(a)   Involvement of Management.
      (1)   The Identity Theft Prevention Program shall not be operated as an extension to existing fraud prevention programs, and its importance warrants the highest level of attention.
      (2)   The Identity Theft Prevention Program is the responsibility of the governing body. Approval of the initial plan must be appropriately documented and maintained.
      (3)   Operational responsibility of the program is delegated to the Human Resources Department.
   (b)   Staff Training.
      (1)   Staff training shall be conducted for all employees, officials and contractors for whom it is reasonably foreseeable that they may come into contact with accounts or personally identifiable information that may constitute a risk to the City or its customers.
      (2)   The Human Resources Department is responsible for ensuring identity theft training for all requisite employees and contractors.
      (3)   Employees must receive annual training in all elements of this policy.
      (4)   To ensure maximum effectiveness, employees may continue to receive additional training as changes to the program are made.

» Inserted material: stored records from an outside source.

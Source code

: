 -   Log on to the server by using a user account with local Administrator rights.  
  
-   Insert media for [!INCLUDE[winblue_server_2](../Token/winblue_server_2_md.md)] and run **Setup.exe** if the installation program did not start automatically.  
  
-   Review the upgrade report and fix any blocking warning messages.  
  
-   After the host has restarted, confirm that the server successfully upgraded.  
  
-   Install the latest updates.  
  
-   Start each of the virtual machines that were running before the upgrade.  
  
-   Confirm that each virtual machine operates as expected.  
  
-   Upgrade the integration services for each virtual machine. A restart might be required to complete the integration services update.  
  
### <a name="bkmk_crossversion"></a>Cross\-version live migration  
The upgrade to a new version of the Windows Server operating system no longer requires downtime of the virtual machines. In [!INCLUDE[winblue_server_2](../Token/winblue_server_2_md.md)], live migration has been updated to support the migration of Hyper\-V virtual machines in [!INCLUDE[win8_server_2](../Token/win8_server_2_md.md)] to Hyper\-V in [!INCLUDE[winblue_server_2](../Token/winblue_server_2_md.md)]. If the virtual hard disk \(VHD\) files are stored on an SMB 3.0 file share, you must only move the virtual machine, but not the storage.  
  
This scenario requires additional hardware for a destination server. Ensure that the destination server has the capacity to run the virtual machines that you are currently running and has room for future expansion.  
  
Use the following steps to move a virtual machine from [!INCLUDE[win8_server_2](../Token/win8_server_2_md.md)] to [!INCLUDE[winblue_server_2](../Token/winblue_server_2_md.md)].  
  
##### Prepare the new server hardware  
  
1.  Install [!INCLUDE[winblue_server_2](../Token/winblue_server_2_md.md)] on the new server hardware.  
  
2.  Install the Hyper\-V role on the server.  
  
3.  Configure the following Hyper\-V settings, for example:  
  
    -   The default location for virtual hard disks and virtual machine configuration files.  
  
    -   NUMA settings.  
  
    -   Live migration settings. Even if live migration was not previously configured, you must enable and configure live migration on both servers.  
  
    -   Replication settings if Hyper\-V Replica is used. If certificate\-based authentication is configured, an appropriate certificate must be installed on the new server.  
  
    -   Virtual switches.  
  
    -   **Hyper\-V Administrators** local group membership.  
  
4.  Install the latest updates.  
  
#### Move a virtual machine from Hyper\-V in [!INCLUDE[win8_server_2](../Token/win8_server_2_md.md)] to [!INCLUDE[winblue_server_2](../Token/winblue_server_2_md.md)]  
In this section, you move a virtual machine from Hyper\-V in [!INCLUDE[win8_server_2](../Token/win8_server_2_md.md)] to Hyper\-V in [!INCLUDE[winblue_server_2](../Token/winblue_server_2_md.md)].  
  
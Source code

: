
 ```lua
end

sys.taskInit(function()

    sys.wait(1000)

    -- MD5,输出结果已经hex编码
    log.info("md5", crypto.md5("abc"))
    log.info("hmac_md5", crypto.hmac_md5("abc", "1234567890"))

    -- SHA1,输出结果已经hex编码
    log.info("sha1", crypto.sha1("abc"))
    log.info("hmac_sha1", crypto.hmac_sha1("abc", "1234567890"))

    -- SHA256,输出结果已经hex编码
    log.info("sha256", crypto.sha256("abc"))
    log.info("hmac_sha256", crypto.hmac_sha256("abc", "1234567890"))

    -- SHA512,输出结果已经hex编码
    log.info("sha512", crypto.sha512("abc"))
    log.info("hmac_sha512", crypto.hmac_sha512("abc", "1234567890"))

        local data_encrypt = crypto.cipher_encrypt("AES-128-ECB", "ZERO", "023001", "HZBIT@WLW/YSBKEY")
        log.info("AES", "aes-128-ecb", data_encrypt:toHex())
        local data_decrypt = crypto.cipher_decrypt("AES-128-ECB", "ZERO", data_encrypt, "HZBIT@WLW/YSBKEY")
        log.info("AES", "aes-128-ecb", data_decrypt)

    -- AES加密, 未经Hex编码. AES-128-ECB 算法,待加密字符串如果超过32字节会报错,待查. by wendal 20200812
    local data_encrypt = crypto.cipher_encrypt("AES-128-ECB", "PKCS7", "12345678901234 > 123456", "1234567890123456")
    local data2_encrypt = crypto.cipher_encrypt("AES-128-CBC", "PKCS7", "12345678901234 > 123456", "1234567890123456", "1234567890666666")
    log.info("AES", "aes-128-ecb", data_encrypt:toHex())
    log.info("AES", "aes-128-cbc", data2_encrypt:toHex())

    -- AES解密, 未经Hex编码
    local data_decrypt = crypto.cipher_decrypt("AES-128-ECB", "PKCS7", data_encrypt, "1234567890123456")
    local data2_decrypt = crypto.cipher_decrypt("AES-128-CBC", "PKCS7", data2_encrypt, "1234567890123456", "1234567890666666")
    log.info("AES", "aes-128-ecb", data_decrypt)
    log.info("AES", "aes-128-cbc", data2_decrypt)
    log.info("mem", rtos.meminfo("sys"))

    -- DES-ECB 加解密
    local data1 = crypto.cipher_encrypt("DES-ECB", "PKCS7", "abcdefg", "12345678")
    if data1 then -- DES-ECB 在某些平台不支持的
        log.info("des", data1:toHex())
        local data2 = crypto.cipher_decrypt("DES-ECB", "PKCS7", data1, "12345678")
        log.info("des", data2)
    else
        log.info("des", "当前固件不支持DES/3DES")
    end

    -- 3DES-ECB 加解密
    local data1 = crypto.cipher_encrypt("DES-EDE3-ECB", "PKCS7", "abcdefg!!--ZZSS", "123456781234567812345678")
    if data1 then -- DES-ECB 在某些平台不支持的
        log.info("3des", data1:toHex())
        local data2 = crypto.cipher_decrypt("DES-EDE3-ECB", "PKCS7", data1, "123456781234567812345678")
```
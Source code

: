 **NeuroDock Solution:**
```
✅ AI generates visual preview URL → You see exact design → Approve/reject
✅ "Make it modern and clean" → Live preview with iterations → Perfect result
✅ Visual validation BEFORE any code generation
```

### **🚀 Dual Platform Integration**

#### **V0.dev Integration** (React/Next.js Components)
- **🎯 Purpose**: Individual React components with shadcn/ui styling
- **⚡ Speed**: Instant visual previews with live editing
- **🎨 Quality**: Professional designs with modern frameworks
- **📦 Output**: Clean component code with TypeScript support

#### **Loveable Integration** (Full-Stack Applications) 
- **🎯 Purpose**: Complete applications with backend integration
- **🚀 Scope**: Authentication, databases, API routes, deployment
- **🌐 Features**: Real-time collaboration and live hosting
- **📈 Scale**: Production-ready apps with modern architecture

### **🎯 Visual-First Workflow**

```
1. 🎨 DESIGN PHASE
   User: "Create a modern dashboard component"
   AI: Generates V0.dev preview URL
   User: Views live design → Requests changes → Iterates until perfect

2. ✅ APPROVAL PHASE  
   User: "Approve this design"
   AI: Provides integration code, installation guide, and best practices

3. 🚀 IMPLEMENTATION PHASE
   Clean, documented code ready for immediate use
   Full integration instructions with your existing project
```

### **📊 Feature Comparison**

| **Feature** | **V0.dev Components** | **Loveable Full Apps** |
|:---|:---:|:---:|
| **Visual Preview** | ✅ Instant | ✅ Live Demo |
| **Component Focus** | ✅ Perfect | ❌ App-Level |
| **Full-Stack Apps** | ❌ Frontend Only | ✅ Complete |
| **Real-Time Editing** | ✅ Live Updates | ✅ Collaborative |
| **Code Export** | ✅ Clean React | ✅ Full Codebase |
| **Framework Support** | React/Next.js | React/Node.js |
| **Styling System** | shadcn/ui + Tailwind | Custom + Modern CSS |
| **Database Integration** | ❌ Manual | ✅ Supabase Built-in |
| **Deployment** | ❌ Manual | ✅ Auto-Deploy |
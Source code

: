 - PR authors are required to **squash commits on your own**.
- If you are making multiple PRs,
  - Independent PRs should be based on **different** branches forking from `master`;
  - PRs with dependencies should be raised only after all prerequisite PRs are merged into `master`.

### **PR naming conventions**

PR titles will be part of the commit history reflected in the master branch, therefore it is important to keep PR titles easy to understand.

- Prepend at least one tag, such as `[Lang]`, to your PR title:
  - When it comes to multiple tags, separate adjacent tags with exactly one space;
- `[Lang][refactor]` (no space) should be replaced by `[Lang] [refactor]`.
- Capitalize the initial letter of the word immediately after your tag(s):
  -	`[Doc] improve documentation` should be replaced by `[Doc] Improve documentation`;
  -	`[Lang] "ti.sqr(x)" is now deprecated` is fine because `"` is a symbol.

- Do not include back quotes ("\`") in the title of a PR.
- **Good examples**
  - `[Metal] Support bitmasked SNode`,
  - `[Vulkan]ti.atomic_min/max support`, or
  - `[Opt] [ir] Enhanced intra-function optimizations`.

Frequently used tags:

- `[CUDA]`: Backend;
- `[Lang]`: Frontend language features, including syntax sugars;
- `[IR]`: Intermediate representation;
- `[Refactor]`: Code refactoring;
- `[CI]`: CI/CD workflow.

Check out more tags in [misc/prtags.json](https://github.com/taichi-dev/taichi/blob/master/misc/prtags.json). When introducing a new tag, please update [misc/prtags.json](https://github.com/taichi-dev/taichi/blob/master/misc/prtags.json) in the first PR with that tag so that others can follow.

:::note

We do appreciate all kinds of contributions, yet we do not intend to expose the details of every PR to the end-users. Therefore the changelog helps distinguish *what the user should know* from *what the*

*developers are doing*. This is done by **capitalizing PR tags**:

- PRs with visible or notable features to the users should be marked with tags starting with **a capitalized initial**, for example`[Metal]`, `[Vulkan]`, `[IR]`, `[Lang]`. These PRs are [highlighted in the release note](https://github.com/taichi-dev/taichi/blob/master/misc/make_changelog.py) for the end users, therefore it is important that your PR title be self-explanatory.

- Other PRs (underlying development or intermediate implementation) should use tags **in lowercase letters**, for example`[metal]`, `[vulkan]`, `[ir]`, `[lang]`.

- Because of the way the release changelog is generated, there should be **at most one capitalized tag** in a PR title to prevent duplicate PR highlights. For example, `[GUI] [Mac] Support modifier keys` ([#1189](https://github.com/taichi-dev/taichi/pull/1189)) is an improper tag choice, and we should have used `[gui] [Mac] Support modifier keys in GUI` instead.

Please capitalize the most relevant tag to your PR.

   (c)   Oversight of Service Provider Arrangements.
      (1)   It is the responsibility of the City to ensure that the activities of all service providers are conducted in accordance with reasonable policies and procedures designed to detect, prevent, and mitigate the risk of identity theft.
      (2)   A service provider that maintains its own identity theft prevention program, consistent with the guidance of the red flag rules and validated by appropriate due diligence, may be considered to be meeting these requirements.
      (3)   Any specific requirements should be specifically addressed in the appropriate contract arrangements.
(Res. 2008-R63.  Passed 11-25-08.)